De retour d’Harvard, aux Etats-Unis, le Parisien de naissance voulait voir jusqu’où pourrait l’emmener l’aviron. Alors après quelques tests physiques pour faire ses preuves en section universitaire, la carrière de Sean au haut niveau est lancée. Pour l’anecdote, sur le test de force maximale, il fait tomber le record de France ! Ça vous pose le bonhomme !

Et puis en décembre 2017, différentes paires sur les bateaux sont essayées et une complicité sportive naît avec Benoît BRUNET. Sean se classe deuxième de l’évaluation ergométrique derrière… Benoît BRUNET. C’est à partir de là que sa présence sur le bateau du quatre sans barreur se décante. Bateau avec lequel il remporte le bronze aux championnats d’Europe de Glasgow le 4 août dernier.

Il y croise d’anciens partenaires qui ramaient dans le club d’aviron d’Harvard : « Sur mon année, on était trois à sortir de l’école, dont un rameur sur le bateau qui fait médaille d’argent », détaille le jeune homme de 22 ans.
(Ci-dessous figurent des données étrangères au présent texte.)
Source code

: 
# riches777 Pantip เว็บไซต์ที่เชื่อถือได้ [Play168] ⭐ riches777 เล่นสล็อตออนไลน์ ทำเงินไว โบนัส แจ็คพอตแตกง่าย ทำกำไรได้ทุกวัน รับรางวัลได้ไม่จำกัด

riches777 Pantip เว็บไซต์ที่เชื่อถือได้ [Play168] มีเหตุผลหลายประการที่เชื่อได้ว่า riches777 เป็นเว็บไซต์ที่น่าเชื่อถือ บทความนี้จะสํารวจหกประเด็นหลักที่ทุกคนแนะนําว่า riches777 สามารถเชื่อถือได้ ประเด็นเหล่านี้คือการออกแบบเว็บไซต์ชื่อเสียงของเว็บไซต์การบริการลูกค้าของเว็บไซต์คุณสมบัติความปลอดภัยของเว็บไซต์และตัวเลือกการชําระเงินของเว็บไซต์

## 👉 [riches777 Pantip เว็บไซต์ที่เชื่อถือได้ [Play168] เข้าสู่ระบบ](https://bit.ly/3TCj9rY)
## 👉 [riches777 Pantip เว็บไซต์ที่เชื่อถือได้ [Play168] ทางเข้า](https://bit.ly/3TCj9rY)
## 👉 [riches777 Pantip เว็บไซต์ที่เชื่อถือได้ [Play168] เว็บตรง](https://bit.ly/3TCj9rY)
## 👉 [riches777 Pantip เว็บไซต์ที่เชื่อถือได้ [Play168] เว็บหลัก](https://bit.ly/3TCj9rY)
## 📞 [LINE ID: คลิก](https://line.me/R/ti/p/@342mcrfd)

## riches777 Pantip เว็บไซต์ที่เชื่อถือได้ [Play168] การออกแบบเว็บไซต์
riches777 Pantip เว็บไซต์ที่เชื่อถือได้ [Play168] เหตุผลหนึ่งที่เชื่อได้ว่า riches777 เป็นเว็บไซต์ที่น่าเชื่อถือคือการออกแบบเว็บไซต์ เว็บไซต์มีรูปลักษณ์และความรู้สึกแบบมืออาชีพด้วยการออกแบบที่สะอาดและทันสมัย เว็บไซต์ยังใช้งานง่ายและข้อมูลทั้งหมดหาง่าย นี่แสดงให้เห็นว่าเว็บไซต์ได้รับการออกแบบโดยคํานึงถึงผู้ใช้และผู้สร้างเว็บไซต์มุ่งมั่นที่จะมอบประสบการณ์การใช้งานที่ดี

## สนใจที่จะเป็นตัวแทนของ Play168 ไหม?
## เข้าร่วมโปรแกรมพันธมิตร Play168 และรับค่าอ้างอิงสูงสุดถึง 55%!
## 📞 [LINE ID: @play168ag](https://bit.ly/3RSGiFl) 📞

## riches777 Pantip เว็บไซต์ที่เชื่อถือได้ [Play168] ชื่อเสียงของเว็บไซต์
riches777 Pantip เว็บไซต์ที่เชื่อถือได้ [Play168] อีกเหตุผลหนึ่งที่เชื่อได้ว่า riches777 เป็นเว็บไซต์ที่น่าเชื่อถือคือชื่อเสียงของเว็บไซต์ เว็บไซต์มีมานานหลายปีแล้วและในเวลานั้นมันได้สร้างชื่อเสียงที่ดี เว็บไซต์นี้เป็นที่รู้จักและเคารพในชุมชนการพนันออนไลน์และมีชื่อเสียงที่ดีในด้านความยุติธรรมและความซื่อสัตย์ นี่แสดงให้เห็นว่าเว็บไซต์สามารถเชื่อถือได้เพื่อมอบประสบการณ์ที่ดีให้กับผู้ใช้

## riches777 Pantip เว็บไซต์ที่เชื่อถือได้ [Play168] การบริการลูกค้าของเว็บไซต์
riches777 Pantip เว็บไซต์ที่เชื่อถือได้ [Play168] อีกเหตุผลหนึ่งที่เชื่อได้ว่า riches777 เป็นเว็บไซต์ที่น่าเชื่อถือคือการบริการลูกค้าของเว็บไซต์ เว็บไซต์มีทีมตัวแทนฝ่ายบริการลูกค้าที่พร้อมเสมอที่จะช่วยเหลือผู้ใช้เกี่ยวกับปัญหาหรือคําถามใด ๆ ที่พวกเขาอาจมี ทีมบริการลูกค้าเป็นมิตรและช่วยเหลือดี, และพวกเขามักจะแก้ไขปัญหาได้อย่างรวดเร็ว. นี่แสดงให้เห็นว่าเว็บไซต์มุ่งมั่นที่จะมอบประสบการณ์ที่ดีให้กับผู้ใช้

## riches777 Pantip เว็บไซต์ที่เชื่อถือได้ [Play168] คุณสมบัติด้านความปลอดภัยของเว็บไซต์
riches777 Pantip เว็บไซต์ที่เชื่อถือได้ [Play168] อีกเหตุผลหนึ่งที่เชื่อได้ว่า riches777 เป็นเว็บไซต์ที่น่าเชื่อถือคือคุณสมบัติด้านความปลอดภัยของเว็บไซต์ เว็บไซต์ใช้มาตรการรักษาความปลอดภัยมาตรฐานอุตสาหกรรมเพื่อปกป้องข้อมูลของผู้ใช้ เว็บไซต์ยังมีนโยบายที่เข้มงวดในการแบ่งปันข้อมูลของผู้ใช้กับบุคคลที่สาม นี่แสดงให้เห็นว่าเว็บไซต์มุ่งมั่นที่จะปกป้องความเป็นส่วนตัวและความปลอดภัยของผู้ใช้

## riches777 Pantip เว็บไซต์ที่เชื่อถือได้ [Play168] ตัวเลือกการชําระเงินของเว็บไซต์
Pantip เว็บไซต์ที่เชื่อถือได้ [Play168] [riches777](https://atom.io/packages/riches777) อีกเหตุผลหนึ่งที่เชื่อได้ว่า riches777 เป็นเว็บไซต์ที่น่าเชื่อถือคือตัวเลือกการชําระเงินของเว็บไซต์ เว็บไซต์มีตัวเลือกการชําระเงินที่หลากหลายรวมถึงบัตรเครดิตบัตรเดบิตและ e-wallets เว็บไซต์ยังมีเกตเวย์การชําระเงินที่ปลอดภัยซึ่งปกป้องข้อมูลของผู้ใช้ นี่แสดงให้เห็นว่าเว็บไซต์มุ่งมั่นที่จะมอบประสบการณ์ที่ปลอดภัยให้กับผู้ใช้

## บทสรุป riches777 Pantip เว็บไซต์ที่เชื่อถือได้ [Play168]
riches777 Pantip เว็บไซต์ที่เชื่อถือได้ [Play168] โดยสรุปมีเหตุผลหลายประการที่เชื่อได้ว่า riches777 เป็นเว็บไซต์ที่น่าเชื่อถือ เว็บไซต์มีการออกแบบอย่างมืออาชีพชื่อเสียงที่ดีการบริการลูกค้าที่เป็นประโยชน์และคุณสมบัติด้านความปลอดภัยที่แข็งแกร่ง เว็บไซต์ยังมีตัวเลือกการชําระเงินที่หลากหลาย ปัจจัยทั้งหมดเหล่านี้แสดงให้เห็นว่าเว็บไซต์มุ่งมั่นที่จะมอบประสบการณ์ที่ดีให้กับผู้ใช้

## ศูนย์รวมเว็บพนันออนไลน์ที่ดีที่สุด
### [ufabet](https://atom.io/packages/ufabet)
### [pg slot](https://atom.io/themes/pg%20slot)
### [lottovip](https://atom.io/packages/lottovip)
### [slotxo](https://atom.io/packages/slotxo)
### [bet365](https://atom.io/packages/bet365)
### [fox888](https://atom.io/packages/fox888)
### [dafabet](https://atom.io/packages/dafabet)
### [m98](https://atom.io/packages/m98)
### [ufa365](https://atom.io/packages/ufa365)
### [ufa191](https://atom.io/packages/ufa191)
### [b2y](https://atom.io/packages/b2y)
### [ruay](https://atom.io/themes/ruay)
Gros potentiel et aides financières

Longtemps, le problème majeur de Sean VEDRINELLE a été financier. Revenu des Etats-Unis après ses études, Sean a sacrifié une vie professionnelle qui aurait pu être fructueuse très rapidement pour l’aviron : « Je ne voulais pas faire de concessions académiques avant d’être diplômé. Mais maintenant que j’ai la mention  »Harvard » sur mon CV, c’est sûr que c’est plus facile. Donc là je me concentre à fond sur l’aviron, je n’ai rien à perdre. » Pendant plusieurs mois il a vécu sur ses économies et a surtout pu compter sur de l’aide extérieure, salvatrice. De l’argent de la part de la région Grand Est, un logement au CREPS par la Fédération Française d’aviron. C’est le même organisme qui lui permet d’être embauché en service civique à la ligue d’aviron, avant de trouver son nouveau travail en mars dernier : chercheur en mathématiques à l’Université de Lorraine. « Sans ces aides, je ne pourrais pas en être là aujourd’hui », reconnaît Sean VEDRINELLE. Et s’il a eu autant d’aides, c’est parce que ses entraîneurs ont rapidement repéré le potentiel du rameur. Un potentiel récompensé aux championnats d’Europe de Glasgow : « Sean a mis du temps pour trouver ses marques, mais il poursuit son rêve et là, ça vient de payer », déclarait Sébastien BEL, le responsable du Pôle France du CREPS de Nancy après la médaille de Bronze du quatre sans barreur le 4 août dernier. C’était il y a un mois.

La finalité de ce parcours singulier arrivera probablement dans quelques années. Ce sera dans deux ans, aux Jeux Olympiques de Tokyo. Ça passe par de bons championnats du monde en Bulgarie.